2534 The tenth commandment unfolds and completes the ninth, which is concerned with concupiscence of the flesh. It forbids coveting the goods of another, as the root of theft, robbery, and fraud, which the seventh commandment forbids. "Lust of the eyes" leads to the violence and injustice forbidden by the fifth commandment. Avarice, like fornication, originates in the idolatry prohibited by the first three prescriptions of the Law. The tenth commandment concerns the intentions of the heart; with the ninth, it summarizes all the precepts of the Law.
It isn't just a gay sin, but it is one often overlooked by 'gay pride'.

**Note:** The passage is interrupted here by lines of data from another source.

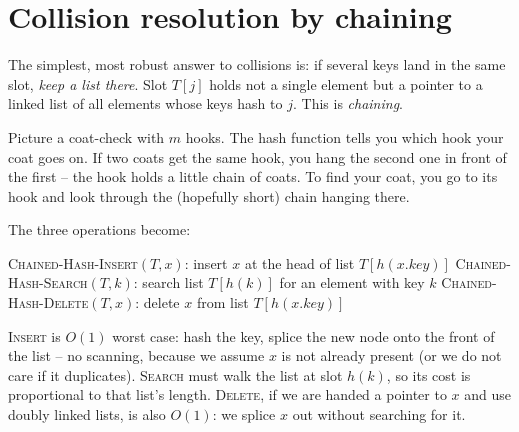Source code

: \section{Collision resolution by chaining}

The simplest, most robust answer to collisions is: if several keys land in the same slot, \emph{keep a list there}. Slot $T[j]$ holds not a single element but a pointer to a linked list of all elements whose keys hash to $j$. This is \emph{chaining}.

\begin{intuitionbox}
Picture a coat-check with $m$ hooks. The hash function tells you which hook your coat goes on. If two coats get the same hook, you hang the second one in front of the first -- the hook holds a little chain of coats. To find your coat, you go to its hook and look through the (hopefully short) chain hanging there.
\end{intuitionbox}

The three operations become:

\begin{algorithm}[H]
\caption{Chained hash table operations}
\textsc{Chained-Hash-Insert}$(T,x)$: insert $x$ at the head of list $T[h(x.key)]$\;
\textsc{Chained-Hash-Search}$(T,k)$: search list $T[h(k)]$ for an element with key $k$\;
\textsc{Chained-Hash-Delete}$(T,x)$: delete $x$ from list $T[h(x.key)]$\;
\end{algorithm}

\textsc{Insert} is $O(1)$ worst case: hash the key, splice the new node onto the front of the list -- no scanning, because we assume $x$ is not already present (or we do not care if it duplicates). \textsc{Search} must walk the list at slot $h(k)$, so its cost is proportional to that list's length. \textsc{Delete}, if we are handed a pointer to $x$ and use doubly linked lists, is also $O(1)$: we splice $x$ out without searching for it.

You want the same rights as heterosexuals - that is to marry and adopt? Though laws are changing, the desire is a form of covetousness - the married state is proper(ty) of male and females.
You want equal rights? You already have the same equal rights afforded to anyone. If you need 'special' rights, you can get a lawyer to draw up legal papers for power of attorney, inheritance and so on.
If we really examine ourselves we may discover that we want to obtain or be something that is not ours to have, or that belongs to another.
Sometimes we lust after someone because we want what they have...
Males sometimes want a guy to 'complete' them - they envy the masculinity of another, his good looks, his success.
Just think about it. Sins against the 6th Commandment may not be the biggest ones in our lives - the type of sin which conflicts gay people isn't always limited to acting out sexually.
We can be very jealous of others who advance in virtue as well.
Like I said, think about it. As St. James asks: "Where does all this enmity amongst you originate?"
Coincidently, Fr. James Schall published an essay on Envy titled On Inequality just today. It seems to be a more pervasive problem these days than we thought.